4. Introvertierte sind bescheiden

Bescheidenheit ist keine Eigenschaft, die man bei vielen Führungskräften findet. Aber es ist die Eigenschaft, die Introvertierte ruhig und selbstbewusst macht. Bescheidenheit ermöglicht es Introvertierten, im Beruf und im Leben erfolgreich zu sein, weil sie sich Fehler eingestehen und Grenzen akzeptieren können. 

5. Sie treffen ihre Entscheidungen mit Gewissheit

Introvertierte ziehen keine voreiligen Schlüsse. Sie treffen Entscheidungen nicht übereilt, sondern lassen sich Zeit. Sie denken gründlich über eine Idee nach und wägen jede Option und jeden Aspekt ab, bevor sie handeln. 

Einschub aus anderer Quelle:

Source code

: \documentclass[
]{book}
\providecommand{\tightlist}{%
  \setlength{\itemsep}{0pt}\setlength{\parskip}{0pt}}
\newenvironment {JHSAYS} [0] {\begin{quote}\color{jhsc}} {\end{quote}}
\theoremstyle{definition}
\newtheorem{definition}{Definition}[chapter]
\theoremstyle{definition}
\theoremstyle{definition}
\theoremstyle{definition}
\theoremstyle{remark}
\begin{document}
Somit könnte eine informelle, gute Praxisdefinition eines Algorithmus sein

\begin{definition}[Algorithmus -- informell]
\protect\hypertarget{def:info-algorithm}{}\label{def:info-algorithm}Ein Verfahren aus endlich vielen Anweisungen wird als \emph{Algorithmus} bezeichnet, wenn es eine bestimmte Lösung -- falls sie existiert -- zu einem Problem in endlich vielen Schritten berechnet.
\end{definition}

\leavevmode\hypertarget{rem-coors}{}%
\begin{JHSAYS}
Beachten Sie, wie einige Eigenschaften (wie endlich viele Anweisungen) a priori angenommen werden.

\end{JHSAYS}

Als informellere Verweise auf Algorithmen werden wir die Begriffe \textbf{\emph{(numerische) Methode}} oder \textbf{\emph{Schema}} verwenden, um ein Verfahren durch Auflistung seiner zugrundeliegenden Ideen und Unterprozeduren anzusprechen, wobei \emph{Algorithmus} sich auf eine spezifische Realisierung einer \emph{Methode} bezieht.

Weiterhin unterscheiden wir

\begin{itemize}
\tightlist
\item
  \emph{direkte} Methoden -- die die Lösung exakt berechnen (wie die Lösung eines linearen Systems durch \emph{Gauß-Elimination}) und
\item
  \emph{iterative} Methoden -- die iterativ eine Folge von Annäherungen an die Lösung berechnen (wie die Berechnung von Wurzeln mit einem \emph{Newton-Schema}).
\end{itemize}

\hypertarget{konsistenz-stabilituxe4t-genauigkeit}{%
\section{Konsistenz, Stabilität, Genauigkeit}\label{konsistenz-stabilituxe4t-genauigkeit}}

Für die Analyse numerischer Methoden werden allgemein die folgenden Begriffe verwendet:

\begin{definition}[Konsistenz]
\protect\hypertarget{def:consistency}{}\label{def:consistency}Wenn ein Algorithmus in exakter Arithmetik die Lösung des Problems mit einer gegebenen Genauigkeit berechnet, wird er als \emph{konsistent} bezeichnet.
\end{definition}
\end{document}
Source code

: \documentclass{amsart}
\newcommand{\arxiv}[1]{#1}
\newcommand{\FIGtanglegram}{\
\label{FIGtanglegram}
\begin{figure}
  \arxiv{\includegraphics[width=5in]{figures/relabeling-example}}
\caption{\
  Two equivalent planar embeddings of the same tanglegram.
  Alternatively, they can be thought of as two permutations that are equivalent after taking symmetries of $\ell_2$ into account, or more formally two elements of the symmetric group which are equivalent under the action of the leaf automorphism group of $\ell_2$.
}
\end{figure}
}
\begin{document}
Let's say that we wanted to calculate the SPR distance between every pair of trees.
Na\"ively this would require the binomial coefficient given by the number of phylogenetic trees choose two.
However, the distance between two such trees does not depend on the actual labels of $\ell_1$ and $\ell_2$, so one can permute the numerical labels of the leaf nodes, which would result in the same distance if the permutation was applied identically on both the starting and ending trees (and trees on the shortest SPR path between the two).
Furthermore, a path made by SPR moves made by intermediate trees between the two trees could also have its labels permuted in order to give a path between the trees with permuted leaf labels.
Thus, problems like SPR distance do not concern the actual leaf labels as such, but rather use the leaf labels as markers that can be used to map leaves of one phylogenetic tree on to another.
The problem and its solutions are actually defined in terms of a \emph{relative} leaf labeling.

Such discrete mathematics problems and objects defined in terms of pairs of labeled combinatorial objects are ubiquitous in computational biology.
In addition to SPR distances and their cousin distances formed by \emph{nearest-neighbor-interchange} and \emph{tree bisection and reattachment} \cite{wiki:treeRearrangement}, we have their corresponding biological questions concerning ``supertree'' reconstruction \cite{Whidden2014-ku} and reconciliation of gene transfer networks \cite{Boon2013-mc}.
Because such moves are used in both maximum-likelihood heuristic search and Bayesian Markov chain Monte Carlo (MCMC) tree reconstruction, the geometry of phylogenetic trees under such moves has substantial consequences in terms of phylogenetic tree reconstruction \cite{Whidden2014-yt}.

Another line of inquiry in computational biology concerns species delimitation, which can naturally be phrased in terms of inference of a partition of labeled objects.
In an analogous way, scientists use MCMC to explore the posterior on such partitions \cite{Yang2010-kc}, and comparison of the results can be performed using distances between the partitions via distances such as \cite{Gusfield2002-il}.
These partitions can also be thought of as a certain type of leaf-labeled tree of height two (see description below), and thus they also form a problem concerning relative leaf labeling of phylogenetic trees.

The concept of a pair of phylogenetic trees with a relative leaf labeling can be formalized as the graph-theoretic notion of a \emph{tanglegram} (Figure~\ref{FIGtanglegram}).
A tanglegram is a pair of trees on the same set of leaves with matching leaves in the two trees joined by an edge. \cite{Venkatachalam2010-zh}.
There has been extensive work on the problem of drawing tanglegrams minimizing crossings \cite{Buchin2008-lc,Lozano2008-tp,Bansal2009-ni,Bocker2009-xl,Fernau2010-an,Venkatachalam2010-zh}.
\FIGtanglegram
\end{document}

6. Introvertierte knüpfen Beziehungen

Extrovertierte Menschen sind dafür bekannt, dass sie gesellig sind und schnell mit jedem in einem Konferenzraum in Kontakt treten. Introvertierte werden fälschlicherweise als unnahbar und unfähig, persönliche Kontakte zu knüpfen, eingeschätzt. Das ist jedoch nicht wahr. Es fällt ihnen nur nicht so leicht, eine Beziehung aufzubauen. Stattdessen konzentrieren sie sich auf Qualität und Produktivität, was den Prozess des Knüpfens von Beziehungen langsam, aber sinnvoll macht. Introvertierte brauchen Zeit, um sich jemandem zu öffnen. Sobald sie es aber tun, bauen sie tiefe Beziehungen auf, die sich immer persönlich und beruflich lohnen. 

Fazit

Da die Belegschaft in Unternehmen immer vielfältiger und integrativer wird, ist es für Unternehmen wichtig, die einzigartigen Stärken introvertierter Führungskräfte zu erkennen und zu nutzen. Sicher ist nicht jede introvertierte Person die perfekte Führungskraft, genausowenig wie alle extrovertierten Personen ein Unternehmen oder eine Abteilung gut führen können. Der Schlüssel liegt vermutlich darin, introvertierte Menschen nicht gegen ihren Willen in den Mittelpunkt zu rücken und Extrovertierten nicht blind die Bühne zu überlassen, bloß, weil es unsere konventionelle Vorstellung von Führung so verlangt. Dieses idealisierte Konstrukt, das alle über einen Kamm schert, führt in Wirklichkeit zu schlechteren Führungskräften, denn es ist anstrengend, etwas sein zu müssen, was man gar nicht ist. Für Introvertierte und auch für Extrovertierte.